Searching for a cause, I started a Perfstat and found in aligment session that all my Solaris ZFS luns shows a behaviour of spread read and writes IOps in all buckets, and all my Windows Hosts are hitting 80-100% os read/writes ops in bucket 4 or 7 even with partitions offset divisible to 4096.

Dont know what to do...

Solaris ZFS example :

lun:/vol/corretorbancos/bancos-W-DJKoXT6c8S:read_align_histo.0:12%
lun:/vol/corretorbancos/bancos-W-DJKoXT6c8S:read_align_histo.1:11%
lun:/vol/corretorbancos/bancos-W-DJKoXT6c8S:read_align_histo.2:11%
lun:/vol/corretorbancos/bancos-W-DJKoXT6c8S:read_align_histo.3:9%
lun:/vol/corretorbancos/bancos-W-DJKoXT6c8S:read_align_histo.4:13%
lun:/vol/corretorbancos/bancos-W-DJKoXT6c8S:read_align_histo.5:14%
lun:/vol/corretorbancos/bancos-W-DJKoXT6c8S:read_align_histo.6:11%
lun:/vol/corretorbancos/bancos-W-DJKoXT6c8S:read_align_histo.7:13%
lun:/vol/corretorbancos/bancos-W-DJKoXT6c8S:write_align_histo.0:23%
lun:/vol/corretorbancos/bancos-W-DJKoXT6c8S:write_align_histo.1:11%
lun:/vol/corretorbancos/bancos-W-DJKoXT6c8S:write_align_histo.2:4%
lun:/vol/corretorbancos/bancos-W-DJKoXT6c8S:write_align_histo.3:7%
lun:/vol/corretorbancos/bancos-W-DJKoXT6c8S:write_align_histo.4:2%
lun:/vol/corretorbancos/bancos-W-DJKoXT6c8S:write_align_histo.5:6%
lun:/vol/corretorbancos/bancos-W-DJKoXT6c8S:write_align_histo.6:17%
lun:/vol/corretorbancos/bancos-W-DJKoXT6c8S:write_align_histo.7:4%
lun:/vol/corretorbancos/bancos-W-DJKoXT6c8S:read_partial_blocks:0%
lun:/vol/corretorbancos/bancos-W-DJKoXT6c8S:write_partial_blocks:20%

Windows Host SQL Server example :

lun:/vol/teamworks/db-W-DJKoX2Y8N1:read_align_histo.0:0%
lun:/vol/teamworks/db-W-DJKoX2Y8N1:read_align_histo.1:100%
lun:/vol/teamworks/db-W-DJKoX2Y8N1:read_align_histo.2:0%
lun:/vol/teamworks/db-W-DJKoX2Y8N1:read_align_histo.3:0%
lun:/vol/teamworks/db-W-DJKoX2Y8N1:read_align_histo.4:0%
lun:/vol/teamworks/db-W-DJKoX2Y8N1:read_align_histo.5:0%
lun:/vol/teamworks/db-W-DJKoX2Y8N1:read_align_histo.6:0%
lun:/vol/teamworks/db-W-DJKoX2Y8N1:read_align_histo.7:0%
lun:/vol/teamworks/db-W-DJKoX2Y8N1:write_align_histo.0:0%
lun:/vol/teamworks/db-W-DJKoX2Y8N1:write_align_histo.1:99%
lun:/vol/teamworks/db-W-DJKoX2Y8N1:write_align_histo.2:0%
lun:/vol/teamworks/db-W-DJKoX2Y8N1:write_align_histo.3:0%
lun:/vol/teamworks/db-W-DJKoX2Y8N1:write_align_histo.4:0%
lun:/vol/teamworks/db-W-DJKoX2Y8N1:write_align_histo.5:0%
lun:/vol/teamworks/db-W-DJKoX2Y8N1:write_align_histo.6:0%
lun:/vol/teamworks/db-W-DJKoX2Y8N1:write_align_histo.7:0%
lun:/vol/teamworks/db-W-DJKoX2Y8N1:read_partial_blocks:0%
lun:/vol/teamworks/db-W-DJKoX2Y8N1:write_partial_blocks:0%

Need help

1 ACCEPTED SOLUTION

mitchells

priv set diag; stats show lun

View solution in original post

20 REPLIES 20

cschnidr

I have a customer with the same problem.

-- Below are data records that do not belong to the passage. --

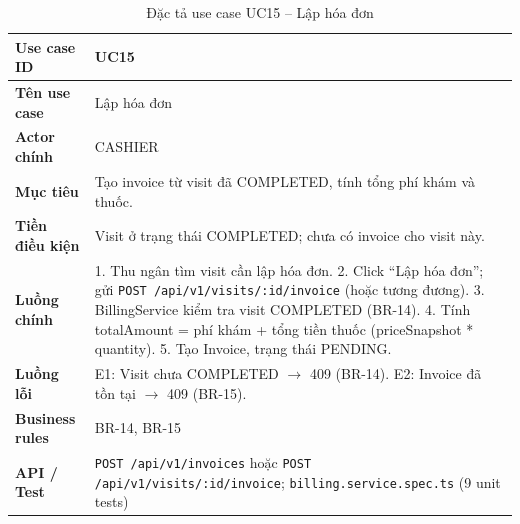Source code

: \begin{table}[H]
\centering
\caption{Đặc tả use case UC15 -- Lập hóa đơn}
\label{tab:uc15}
\begin{tabularx}{\textwidth}{|p{3.6cm}|X|}
\hline
\textbf{Use case ID} & UC15 \\
\hline
\textbf{Tên use case} & Lập hóa đơn \\
\hline
\textbf{Actor chính} & CASHIER \\
\hline
\textbf{Mục tiêu} & Tạo invoice từ visit đã COMPLETED, tính tổng phí khám và thuốc. \\
\hline
\textbf{Tiền điều kiện} & Visit ở trạng thái COMPLETED; chưa có invoice cho visit này. \\
\hline
\textbf{Luồng chính} & 1. Thu ngân tìm visit cần lập hóa đơn. 2. Click ``Lập hóa đơn''; gửi \texttt{POST /api/v1/visits/:id/invoice} (hoặc tương đương). 3. BillingService kiểm tra visit COMPLETED (BR-14). 4. Tính totalAmount = phí khám + tổng tiền thuốc (priceSnapshot * quantity). 5. Tạo Invoice, trạng thái PENDING. \\
\hline
\textbf{Luồng lỗi} & E1: Visit chưa COMPLETED $\rightarrow$ 409 (BR-14). E2: Invoice đã tồn tại $\rightarrow$ 409 (BR-15). \\
\hline
\textbf{Business rules} & BR-14, BR-15 \\
\hline
\textbf{API / Test} & \texttt{POST /api/v1/invoices} hoặc \texttt{POST /api/v1/visits/:id/invoice}; \texttt{billing.service.spec.ts} (9 unit tests) \\
\hline
\end{tabularx}
\end{table}

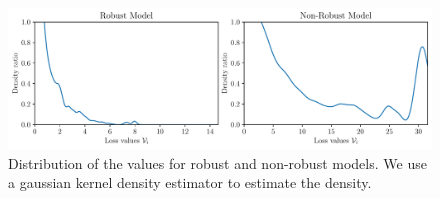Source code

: 
\begin{figure}[H]
\centering
    \includegraphics[width=\textwidth]{Figures/density_ratio.pdf}
    \caption{Distribution of the values for robust and non-robust models. We use a gaussian kernel density estimator to estimate the density.}
\label{fig:distrib_values}
\end{figure}

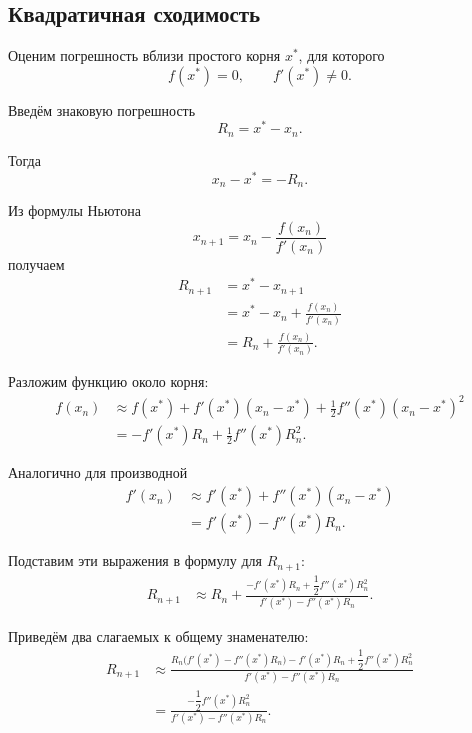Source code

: \documentclass[../final.tex]{subfiles}
\begin{document}
\subsection{Квадратичная сходимость}

Оценим погрешность вблизи простого корня $x^*$, для которого
%
\begin{equation*}
    f(x^*)=0,
    \qquad
    f'(x^*)\neq0.
\end{equation*}

Введём знаковую погрешность
%
\begin{equation*}
    R_n=x^*-x_n.
\end{equation*}

Тогда
%
\begin{equation*}
    x_n-x^*=-R_n.
\end{equation*}

Из формулы Ньютона
%
\begin{equation*}
    x_{n+1}
    =
    x_n
    -
    \frac{f(x_n)}{f'(x_n)}
\end{equation*}
%
получаем
%
\begin{align*}
    R_{n+1}
    &=
    x^*-x_{n+1}
    \\
    &=
    x^*-x_n
    +
    \frac{f(x_n)}{f'(x_n)}
    \\
    &=
    R_n
    +
    \frac{f(x_n)}{f'(x_n)}.
\end{align*}

Разложим функцию около корня:
%
\begin{align*}
    f(x_n)
    &\approx
    f(x^*)
    +
    f'(x^*)(x_n-x^*)
    +
    \frac12 f''(x^*)(x_n-x^*)^2
    \\
    &=
    -f'(x^*)R_n
    +
    \frac12 f''(x^*)R_n^2.
\end{align*}

Аналогично для производной
%
\begin{align*}
    f'(x_n)
    &\approx
    f'(x^*)
    +
    f''(x^*)(x_n-x^*)
    \\
    &=
    f'(x^*)
    -
    f''(x^*)R_n.
\end{align*}

Подставим эти выражения в формулу для $R_{n+1}$:
%
\begin{align*}
    R_{n+1}
    &\approx
    R_n
    +
    \frac{
        -f'(x^*)R_n
        +
        \dfrac12 f''(x^*)R_n^2
    }{
        f'(x^*)
        -
        f''(x^*)R_n
    }.
\end{align*}

Приведём два слагаемых к общему знаменателю:
%
\begin{align*}
    R_{n+1}
    &\approx
    \frac{
        R_n\bigl(f'(x^*)-f''(x^*)R_n\bigr)
        -
        f'(x^*)R_n
        +
        \dfrac12 f''(x^*)R_n^2
    }{
        f'(x^*)-f''(x^*)R_n
    }
    \\
    &=
    \frac{
        -\dfrac12 f''(x^*)R_n^2
    }{
        f'(x^*)-f''(x^*)R_n
    }.
\end{align*}
\end{document}
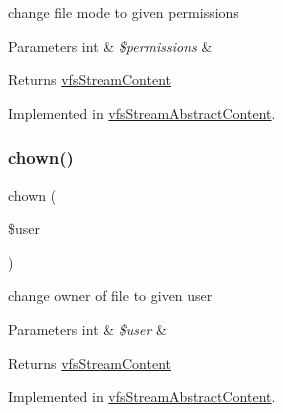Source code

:change file mode to given permissions


\begin{DoxyParams}[1]{Parameters}
int & {\em \$permissions} & \\
\hline
\end{DoxyParams}
\begin{DoxyReturn}{Returns}
\mbox{\hyperlink{interfaceorg_1_1bovigo_1_1vfs_1_1vfs_stream_content}{vfs\+Stream\+Content}} 
\end{DoxyReturn}


Implemented in \mbox{\hyperlink{classorg_1_1bovigo_1_1vfs_1_1vfs_stream_abstract_content_a6c64687533218867184ace2d0015b230}{vfs\+Stream\+Abstract\+Content}}.

\mbox{\label{interfaceorg_1_1bovigo_1_1vfs_1_1vfs_stream_content_adc7dd498252edfe9eef1bdb602edcbdb}} 
\subsubsection{\texorpdfstring{chown()}{chown()}}
{\footnotesize\ttfamily chown (\begin{DoxyParamCaption}\item[{}]{\$user }\end{DoxyParamCaption})}

change owner of file to given user


\begin{DoxyParams}[1]{Parameters}
int & {\em \$user} & \\
\hline
\end{DoxyParams}
\begin{DoxyReturn}{Returns}
\mbox{\hyperlink{interfaceorg_1_1bovigo_1_1vfs_1_1vfs_stream_content}{vfs\+Stream\+Content}} 
\end{DoxyReturn}


Implemented in \mbox{\hyperlink{classorg_1_1bovigo_1_1vfs_1_1vfs_stream_abstract_content_adc7dd498252edfe9eef1bdb602edcbdb}{vfs\+Stream\+Abstract\+Content}}.

\mbox{\label{interfaceorg_1_1bovigo_1_1vfs_1_1vfs_stream_content_ad730553073cd7d21080fe7c2770ef457}} 
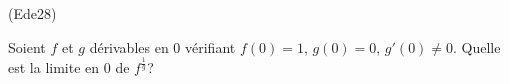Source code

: \begin{tiny}(Ede28)\end{tiny} Soient $f$ et $g$ dérivables en $0$ vérifiant $f(0)=1$, $g(0)=0$, $g'(0)\neq 0$. Quelle est la limite en $0$ de $f^{\frac{1}{g}}$?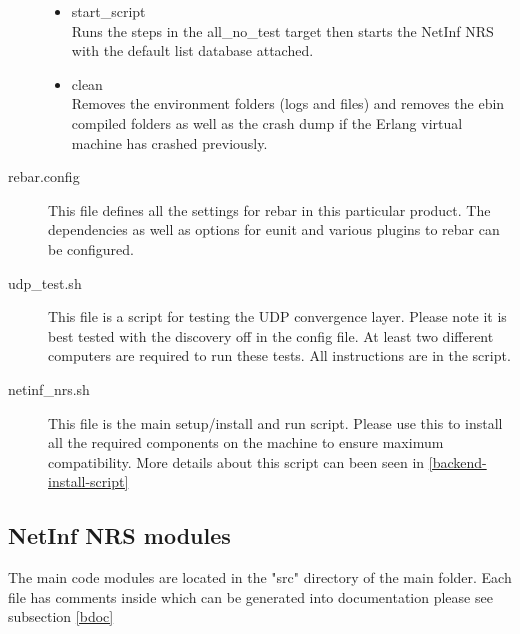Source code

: \begin{description}
\begin{itemize}
\item start\_script \\
Runs the steps in the all\_no\_test target then starts the NetInf NRS with the default list database attached.
\item clean \\
Removes the environment folders (logs and files) and removes the ebin compiled folders as well as the crash dump if the Erlang virtual 
machine has crashed previously.
\end{itemize}
\item[rebar.config]
This file defines all the settings for rebar in this particular product. The dependencies as well as options for eunit and various 
plugins to rebar can be configured.
\item[udp\_test.sh]
This file is a script for testing the UDP convergence layer. Please note it is best tested with the discovery off in the config file. 
At least two different computers are required to run these tests. All instructions are in the script. 
\item[netinf\_nrs.sh]
This file is the main setup/install and run script. Please use this to install all the required components on the machine to ensure 
maximum compatibility. More details about this script can been seen in \ref{backend-install-script}
\end{description}

\subsection {NetInf NRS modules}

The main code modules are located in the "src" directory of the main folder. Each file has comments inside which can be generated into 
documentation please see subsection \ref{bdoc}

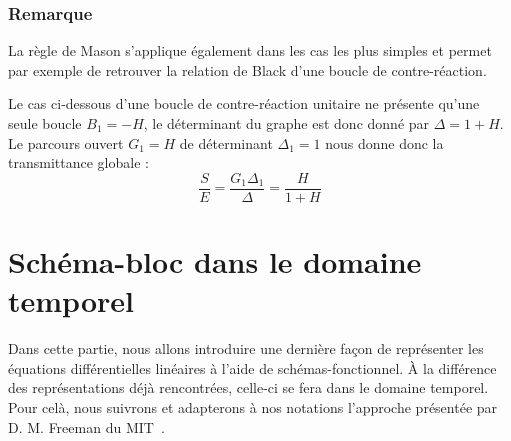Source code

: \subsubsection*{Remarque}
La règle de Mason s'applique également dans les cas les plus simples et permet
par exemple de retrouver la relation de Black d'une boucle de contre-réaction.
\begin{center}
    
\end{center}
Le cas ci-dessous d'une boucle de contre-réaction unitaire ne présente qu'une 
seule boucle $B_1=-H$, le déterminant du graphe est donc donné par $\Delta=1+H$.
Le parcours ouvert $G_1=H$ de déterminant $\Delta_1=1$ nous donne donc la 
transmittance globale :
\[
    \dfrac{S}{E}=\dfrac{G_1\Delta_1}{\Delta}=\dfrac{H}{1+H}
\]
\clearpage
\section{Schéma-bloc dans le domaine temporel}
Dans cette partie, nous allons introduire une dernière façon de représenter
les équations différentielles linéaires à l'aide de schémas-fonctionnel.
À la différence des représentations déjà rencontrées, celle-ci se fera dans 
le domaine temporel. Pour celà, nous suivrons et adapterons à nos notations
l'approche présentée par D. M. Freeman du MIT~\cite{Freeman}.
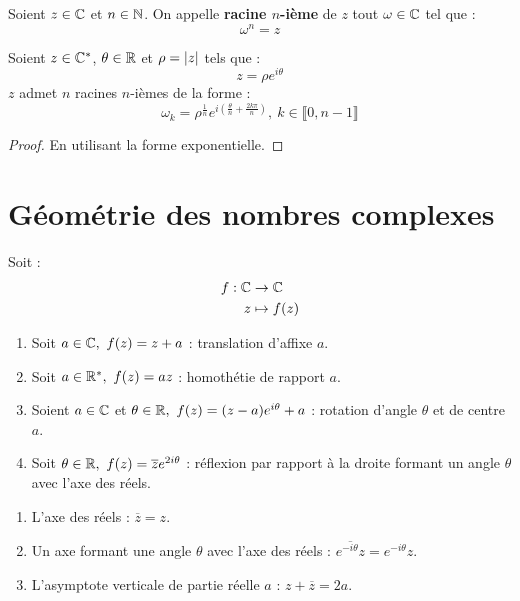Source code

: \begin{definition}
	Soient $z \in \mathbb{C}$ et $n \in \mathbb{N}$. On appelle \textbf{racine $n$-ième} de $z$ tout $\omega \in \mathbb{C}$ tel que :
	\[ \omega^n = z \] 
\end{definition}

\begin{proposition}
	Soient $z \in \mathbb{C}^*$, $\theta \in \mathbb{R}$ et $\rho = \abs{z}$ tels que :
	\[ z = \rho e^{i\theta} \]
	$z$ admet $n$ racines $n$-ièmes de la forme :
	\[ \omega_k = \rho^{\frac{1}{n}} e^{i \left( \frac{\theta}{n} + \frac{2 k \pi}{n} \right)},\ k \in \llbracket 0, n - 1 \rrbracket \]
\end{proposition}

\begin{proof}
	En utilisant la forme exponentielle.
\end{proof}

\section{Géométrie des nombres complexes}
\begin{proposition}
	Soit :
	\begin{align*}
		f : \mathbb{C} &\to \mathbb{C} \\ 
		z &\mapsto f(z)
	\end{align*}
	\begin{enumerate}
		\item Soit $a \in \mathbb{C},\ f(z) = z + a$ : translation d'affixe $a$.
		\item Soit $a \in \mathbb{R}^*,\ f(z) = az$ : homothétie de rapport $a$.
		\item Soient $a \in \mathbb{C}$ et $\theta \in \mathbb{R},\ f(z) = (z-a)e^{i\theta} + a$ : rotation d'angle $\theta$ et de centre $a$.
		\item Soit $\theta \in \mathbb{R},\ f(z) = \overline{z} e^{2i\theta}$ : réflexion par rapport à la droite formant un angle $\theta$ avec l'axe des réels.
	\end{enumerate}
\end{proposition}

\begin{proposition}
	
	\begin{enumerate}
		\item L'axe des réels : $\overline{z} = z$.
		\item Un axe formant une angle $\theta$ avec l'axe des réels : $\overline{e^{-i \theta}z} = e^{-i \theta} z$.
		\item L'asymptote verticale de partie réelle $a$ : $z + \overline{z} = 2a$.
	\end{enumerate}
\end{proposition}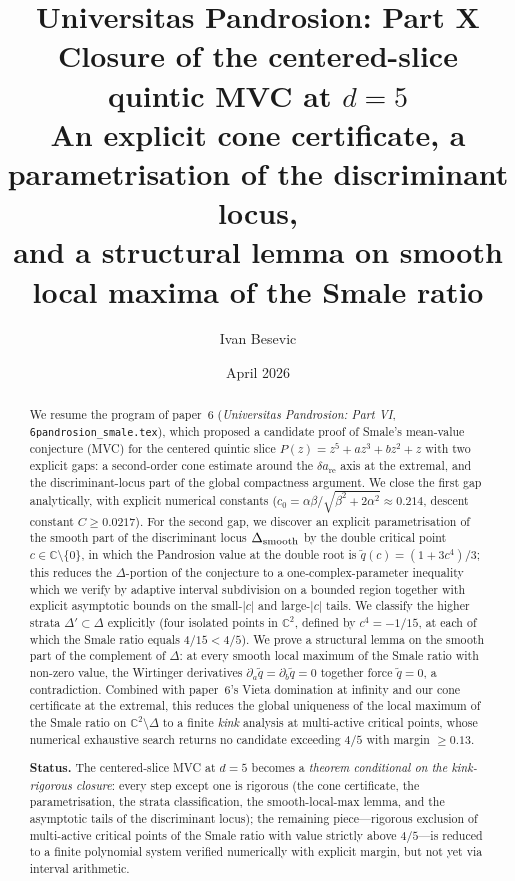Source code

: \documentclass[11pt,a4paper]{article}
\title{Universitas Pandrosion: Part X\\
Closure of the centered-slice quintic MVC at $d=5$\\
\large An explicit cone certificate, a parametrisation of the
discriminant locus,\\
and a structural lemma on smooth local maxima of the Smale ratio}
\author{Ivan Besevic}
\date{April 2026}
\begin{document}
\maketitle

\begin{abstract}
We resume the program of paper~6
(\emph{Universitas Pandrosion: Part VI},
\texttt{6pandrosion\_smale.tex}), which proposed a candidate proof of
Smale's mean-value conjecture (MVC) for the centered quintic slice
$P(z)=z^5+a z^3+b z^2+z$ with two explicit gaps: a second-order cone
estimate around the $\delta a_{\mathrm{re}}$ axis at the extremal, and
the discriminant-locus part of the global compactness argument. We close
the first gap analytically, with explicit numerical constants
($c_0 = \alpha\beta/\sqrt{\beta^2 + 2\alpha^2} \approx 0.214$,
descent constant $C \geq 0.0217$). For the second gap, we discover an
explicit parametrisation of the smooth part of the discriminant locus
$\Delta_{\rm smooth}$ by the double critical point
$c\in\mathbb{C}\setminus\{0\}$, in which the Pandrosion value at the
double root is $\widetilde q(c) = (1+3c^4)/3$; this reduces the
$\Delta$-portion of the conjecture to a one-complex-parameter
inequality which we verify by adaptive interval subdivision on a
bounded region together with explicit asymptotic bounds on the
small-$|c|$ and large-$|c|$ tails. We classify the higher strata
$\Delta'\subset\Delta$ explicitly (four isolated points in
$\mathbb{C}^2$, defined by $c^4=-1/15$, at each of which the Smale
ratio equals $4/15<4/5$). We prove a structural lemma on the smooth
part of the complement of $\Delta$: at every smooth local maximum of
the Smale ratio with non-zero value, the Wirtinger derivatives
$\partial_a\widetilde q = \partial_b\widetilde q = 0$ together force
$\widetilde q=0$, a contradiction. Combined with paper~6's Vieta
domination at infinity and our cone certificate at the extremal, this
reduces the global uniqueness of the local maximum of the Smale ratio
on $\mathbb{C}^2\setminus\Delta$ to a finite \emph{kink} analysis at
multi-active critical points, whose numerical exhaustive search returns
no candidate exceeding $4/5$ with margin $\geq 0.13$.

\medskip

\noindent\textbf{Status.} The centered-slice MVC at $d=5$ becomes a
\emph{theorem conditional on the kink-rigorous closure}: every step
except one is rigorous (the cone certificate, the parametrisation, the
strata classification, the smooth-local-max lemma, and the asymptotic
tails of the discriminant locus); the remaining piece—rigorous
exclusion of multi-active critical points of the Smale ratio with
value strictly above $4/5$—is reduced to a finite polynomial system
verified numerically with explicit margin, but not yet via interval
arithmetic.
\end{abstract}
\end{document}
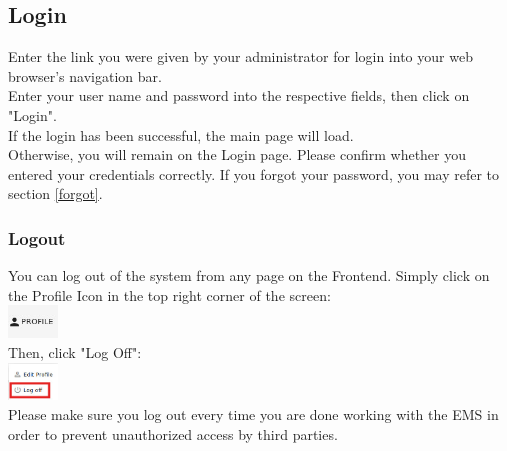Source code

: \documentclass[twoside,a4paper]{refart}
\begin{document}
    \subsection{Login}
  	Enter  the link you were given by your administrator for login into 	your web browser's navigation bar. \\
    Enter your user name and password into the respective fields, then 		click on "Login". \\
    If the login has been successful, the main page will load. \\
    Otherwise, you will remain on the Login page. Please confirm 			whether you entered your credentials correctly. If you forgot your 		password, you may refer to section \ref{forgot}.
    \subsubsection{Logout}
    You can log out of the system from any page on the Frontend. Simply click on the Profile Icon in the top right corner of the screen: \\
  \includegraphics[width=50px]{profile.jpeg} \\
  Then, click "Log Off": \\
  \includegraphics[width=50px]{logoff.jpeg} \\
    Please make sure you log out every time you are done working with the EMS in order to prevent unauthorized access by third parties.
  
\end{document}
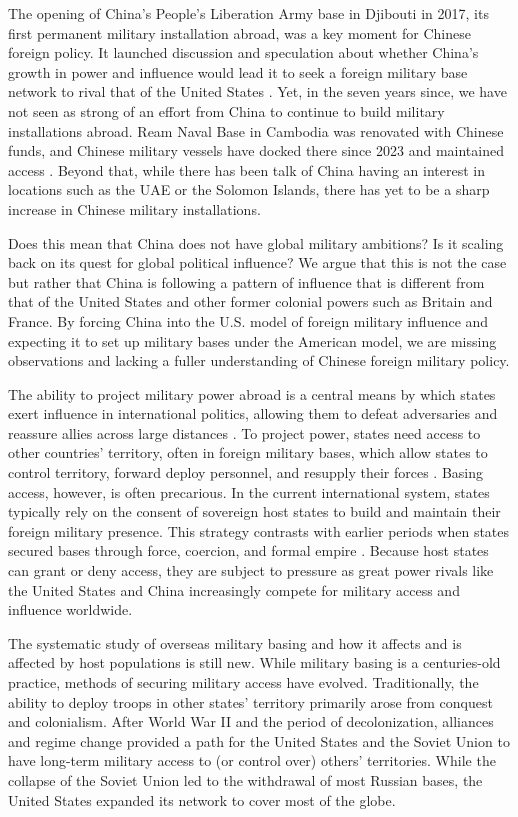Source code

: The opening of China's People's Liberation Army base in Djibouti in 2017, its first permanent military installation abroad, was a key moment for Chinese foreign policy. It launched discussion and speculation about whether China's growth in power and influence would lead it to seek a foreign military base network to rival that of the United States \cite{vertin2020}. Yet, in the seven years since, we have not seen as strong of an effort from China to continue to build military installations abroad. Ream Naval Base in Cambodia was renovated with Chinese funds, and Chinese military vessels have docked there since 2023 and maintained access \cite{gan2023}. Beyond that, while there has been talk of China having an interest in locations such as the UAE or the Solomon Islands, there has yet to be a sharp increase in Chinese military installations.

Does this mean that China does not have global military ambitions? Is it scaling back on its quest for global political influence? We argue that this is not the case but rather that China is following a pattern of influence that is different from that of the United States and other former colonial powers such as Britain and France. By forcing China into the U.S. model of foreign military influence and expecting it to set up military bases under the American model, we are missing observations and lacking a fuller understanding of Chinese foreign military policy. 

The ability to project military power abroad is a central means by which states exert influence in international politics, allowing them to defeat adversaries and reassure allies across large distances \cite{levy2010,markowitz2013,blankenship2022}. To project power, states need access to other countries' territory, often in foreign military bases, which allow states to control territory, forward deploy personnel, and resupply their forces \cite{Harkavy1989,posen2003}. Basing access, however, is often precarious. In the current international system, states typically rely on the consent of sovereign host states to build and maintain their foreign military presence. This strategy contrasts with earlier periods when states secured bases through force, coercion, and formal empire \cite{schmidt2020}. Because host states can grant or deny access, they are subject to pressure as great power rivals like the United States and China increasingly compete for military access and influence worldwide.

The systematic study of overseas military basing and how it affects and is affected by host populations is still new. While military basing is a centuries-old practice, methods of securing military access have evolved. Traditionally, the ability to deploy troops in other states' territory primarily arose from conquest and colonialism. After World War II and the period of decolonization, alliances and regime change provided a path for the United States and the Soviet Union to have long-term military access to (or control over) others' territories. While the collapse of the Soviet Union led to the withdrawal of most Russian bases, the United States expanded its network to cover most of the globe.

The alignment is correct, the starting offset is correct. The problem seem that ZFS randomly changes the block sizes throughout its work from as small as 512Bytes on upward.  This issue came into play starting with a certain Solaris 10 Update 7 (Update 3 and 5 show different behaviour).  There is no fix for this that I am aware of beyond not using ZFS if using the Solaris Versions
beyond 10 Update 7. You might wanna check an ZFS expert if this is a bug in ZFS, since this is affecting the performance of any array. Also, changing the recordsize doesn't seem to help here.

hdiseguros

Thankyou  cschnidr , its not the best answer I would expect but is an aswer anyway.

Im opening a case with Oracle/Sun to check if there is a way to force ZFS to use 4k blocks instead of ramdomly 512 sectors

aborzenkov

You could try setting zfs recordsize; it is actually recommended if zfs is used for databases with fixed block.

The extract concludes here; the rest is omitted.